Yep, I didn’t think about the infringement of Google’s ToS too.
In the meantime, I’ve dropped the dependency, implemented parallel downloads and fastprogress bar.
I’ll see if everything works together, if I can add a headless browser option for >100 images scenario, document using the function directly instead of the widget.
I’ll then pack it in a pull request and let’s see if @sgugger thinks it’s OK to have this in the repo. No hard feelings if Google’s TOS is a show stopper — we can do a gist, or I’ll pack it into a pypi package and we can link it from the notebooks if you’d like.
I need a day to finish the code, tests and docs. @sgugger, @lesscomfortable, expect an update on this tomorrow morning.
Just a verification. The fonction verify_images() is implemented in your widget but I’m not sure that accepts the argument max_size to resize all images (I do not see it in the code of the widget):
verify_images is in vision.data, so ImageDownloader uses the same verification function that’s in the library already. I’m not sure it can resize images on the fly though.
I don’t pass max resolution to verify images in the widget code, but you can call verify images directly after downloading yourself with that arg and it should work.
Seems like adding a separate input for max size will confuse novice users: they have search size (i.e. 400x300, 800x600, etc), and there’ll be one more size input — might be too much.
And if I just add an option to pass max_size to the download_google_images() then it’s so small and simple it’s not even worth adding into the download function — you can just do this:
Alternatively, if you’re using the widget and not the download_google_images() function directly, you can just put verify_images(max_size=224) in the next cell of the notebook and get the same result.
However, I’m not 100% sure. If there’s a good training performance boost to having everything resized prior to training, I’ll add something in there so that novice users get better results out of the box and get more encouraged to pursue their projects.
One way I think the widget can be improved is if I add some docs and examples on how to clean up the new dataset by showing images that are not like other downloaded images. I.e. if I want to download 100 polar bears and get 95 bears and 5 white bear toys, I want a snippet of code to invoke ImageCleaner with one line of code that’ll show me the outliers and ask if I want to delete them or keep them.

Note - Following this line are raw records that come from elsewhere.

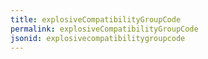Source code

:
 ```yaml
---
title: explosiveCompatibilityGroupCode
permalink: explosiveCompatibilityGroupCode
jsonid: explosivecompatibilitygroupcode
---
```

You don’t get a training boost in accuracy by resizing in advance, but in performance (the bottleneck is almost always the CPU with data augmentation). I don’t see a problem having it in a separate instruction and avoid too much complexity.
Nate, it looks like that ImageDownloader does not accept the following search (I’m using Windows 10).
The use of “” in the search creates a folder name problem when Windows tries to create a folder with the search string.
This is very useful when you do a search with a label shared by different products because there are plenty of images you don’t want to download in this case (for example: manga means mango in English and in Japanese drawing…).
I’ll add this to the docs, along with verifying images (resizing) after download.
Nate, it looks like that ImageDownloader does not accept the following search (I’m using Windows 10).
The use of “” in the search creates a folder name problem when Windows tries to create a folder with the search string.
That’s a good catch. Just so I understand, you’re expecting to use advanced google search syntax, right? I’ll add escaping to labels to the code.
I absolutely understand the need. I don’t have a plan to add this yet, but I’ll think about how this can be done. Maybe for smaller searches I can show a grid of images you can toggle with a pagination widget, and then you hit a “save” button.
Yes. I’m building a classifier of varieties of products. The varieties names have 1,2 or even 3 words. That means I need to make searches like : product_name variety_name1 -"variety_name21 variety_name22"
(with variety_name2 = “variety_name21 variety_name22”).
That would be a great help as I often use gi2ds snippet to avoid useless downloads.
Honestly haven’t touched it for over a year and surprised it still works Great work porting this to Colab.
I can take a look into the issue, but that’ll likely take a week or so. I’ll ping you guys here with an update, and probably try to also port this to fastai v2 to see how it works internally.